• **Given entries**
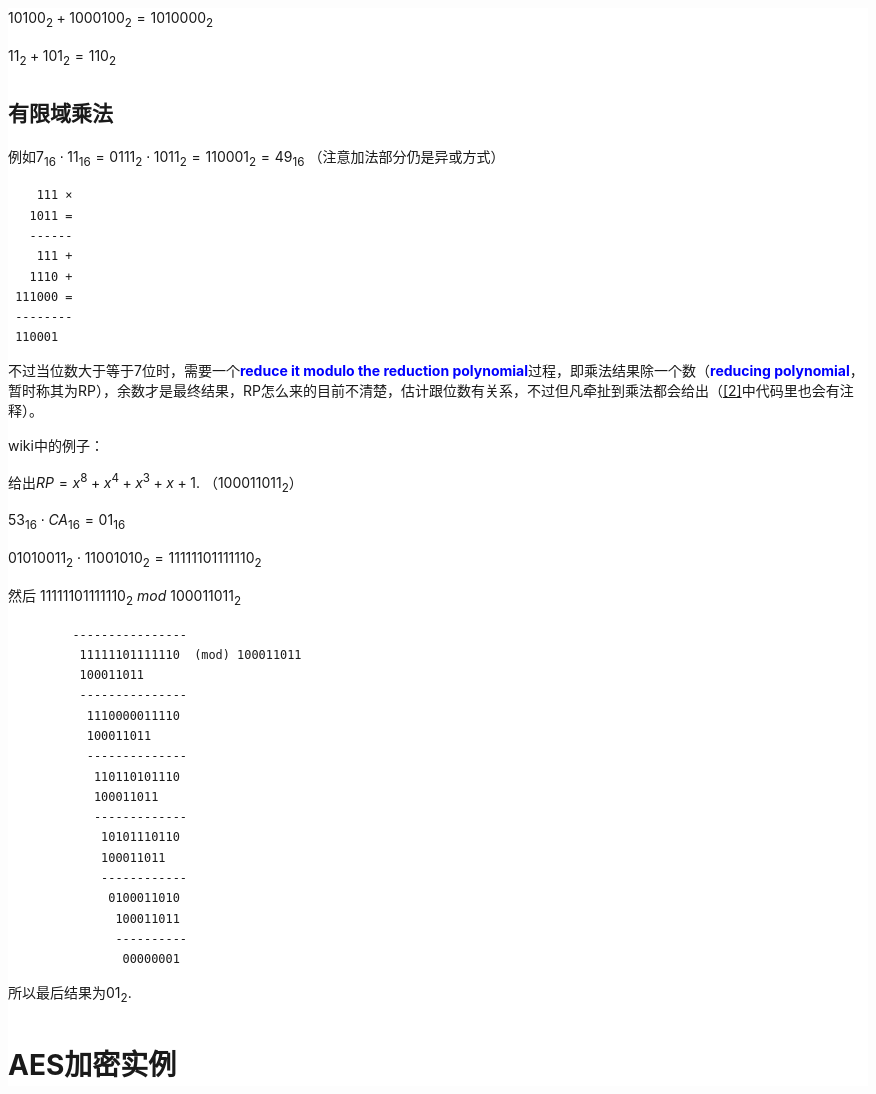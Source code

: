 $10100_2 + 1000100_2 = 1010000_2$

$11_2 + 101_2 = 110_2$

## 有限域乘法

例如${7_{16}} \cdot {11_{16}} = 0111_{2} \cdot 1011_{2} =   110001_{2} = 49_{16}$ （注意加法部分仍是异或方式）

```
    111 ×
   1011 =
   ------
    111 +
   1110 +
 111000 =
 --------
 110001
 ```

不过当位数大于等于7位时，需要一个<font color="blue" style="font-weight:bold">reduce it modulo the reduction polynomial</font>过程，即乘法结果除一个数（<font color="blue" style="font-weight:bold">reducing polynomial</font>，暂时称其为RP），余数才是最终结果，RP怎么来的目前不清楚，估计跟位数有关系，不过但凡牵扯到乘法都会给出（[\[2\]][2]中代码里也会有注释）。

wiki中的例子：

给出$RP = x^8 + x^4 + x^3 + x + 1$. （$100011011_2$）

$53_{16} \cdot CA_{16} = 01_{16}$

$01010011_2 \cdot 11001010_2 = 11111101111110_2$

然后 $11111101111110_2 \ mod \ 100011011_2$

```
         ----------------      
          11111101111110  (mod) 100011011
          100011011
          ---------------     
           1110000011110
           100011011
           --------------
            110110101110
            100011011
            -------------   
             10101110110
             100011011
             ------------  
              0100011010
               100011011
               ---------- 
                00000001
```

所以最后结果为$01_2$.

# AES加密实例


[1]: http://www.mamicode.com/info-detail-514466.html
[2]: https://github.com/dhuertas/AES 
[3]: https://en.wikipedia.org/wiki/Finite_field_arithmetic
[4]:  https://zh.wikipedia.org/wiki/%E9%AB%98%E7%BA%A7%E5%8A%A0%E5%AF%86%E6%A0%87%E5%87%86
[5]: https://zh.wikipedia.org/wiki/%E5%88%86%E7%BB%84%E5%AF%86%E7%A0%81%E5%B7%A5%E4%BD%9C%E6%A8%A1%E5%BC%8F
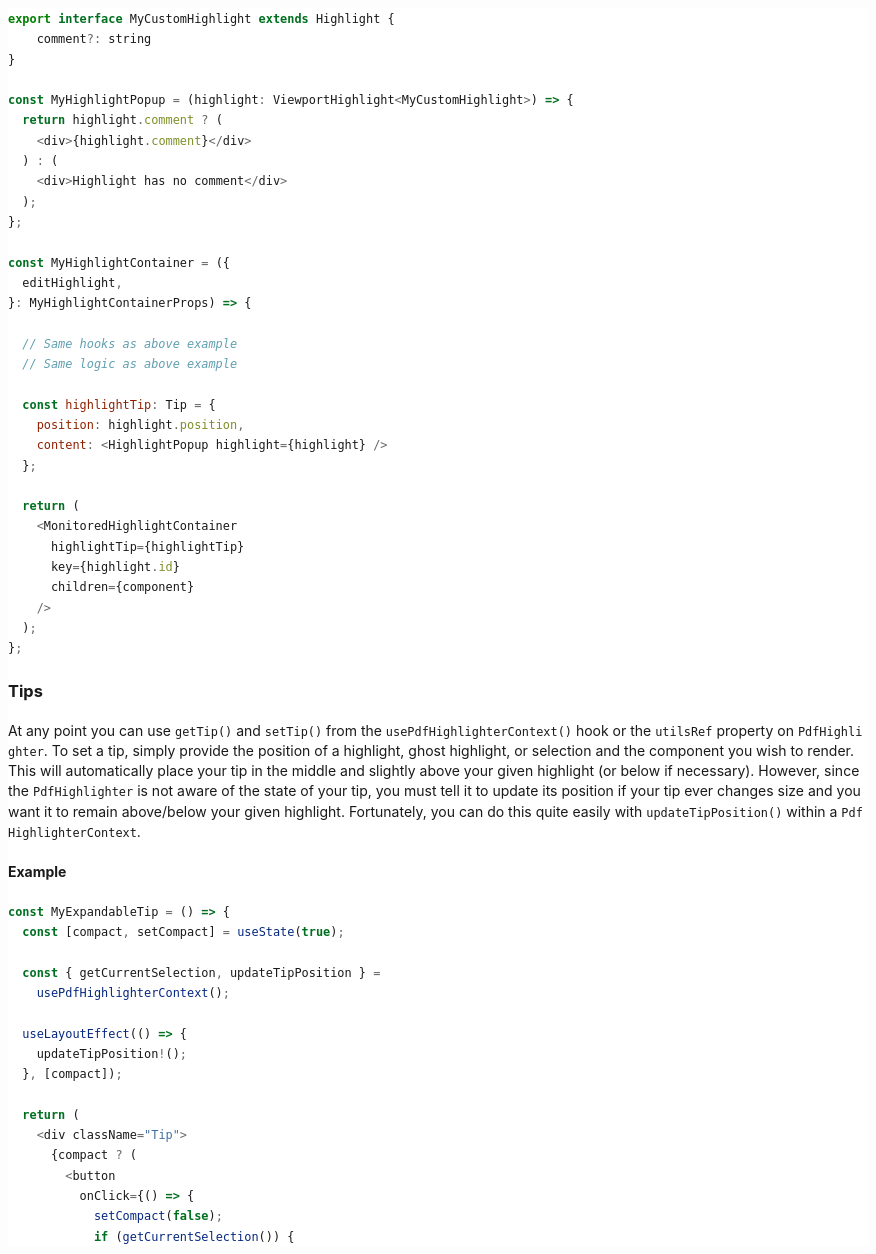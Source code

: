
 ```javascript
export interface MyCustomHighlight extends Highlight {
    comment?: string
}

const MyHighlightPopup = (highlight: ViewportHighlight<MyCustomHighlight>) => {
  return highlight.comment ? (
    <div>{highlight.comment}</div>
  ) : (
    <div>Highlight has no comment</div>
  );
};

const MyHighlightContainer = ({
  editHighlight,
}: MyHighlightContainerProps) => {

  // Same hooks as above example
  // Same logic as above example

  const highlightTip: Tip = {
    position: highlight.position,
    content: <HighlightPopup highlight={highlight} />
  };

  return (
    <MonitoredHighlightContainer
      highlightTip={highlightTip}
      key={highlight.id}
      children={component}
    />
  );
};
```

### Tips

At any point you can use `getTip()` and `setTip()` from the `usePdfHighlighterContext()` hook or the `utilsRef` property on `PdfHighlighter`. To set a tip, simply provide the position of a highlight, ghost highlight, or selection and the component you wish to render. This will automatically place your tip in the middle and slightly above your given highlight (or below if necessary). However, since the `PdfHighlighter` is not aware of the state of your tip, you must tell it to update its position if your tip ever changes size and you want it to remain above/below your given highlight. Fortunately, you can do this quite easily with `updateTipPosition()` within a `PdfHighlighterContext`.

#### Example

```javascript
const MyExpandableTip = () => {
  const [compact, setCompact] = useState(true);

  const { getCurrentSelection, updateTipPosition } =
    usePdfHighlighterContext();

  useLayoutEffect(() => {
    updateTipPosition!();
  }, [compact]);

  return (
    <div className="Tip">
      {compact ? (
        <button
          onClick={() => {
            setCompact(false);
            if (getCurrentSelection()) {
```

• **Work instruction**
Once you have located every line with the word "Same" in the material above, list those lines.

• **Result of the exercise**
  // Same hooks as above example
  // Same logic as above example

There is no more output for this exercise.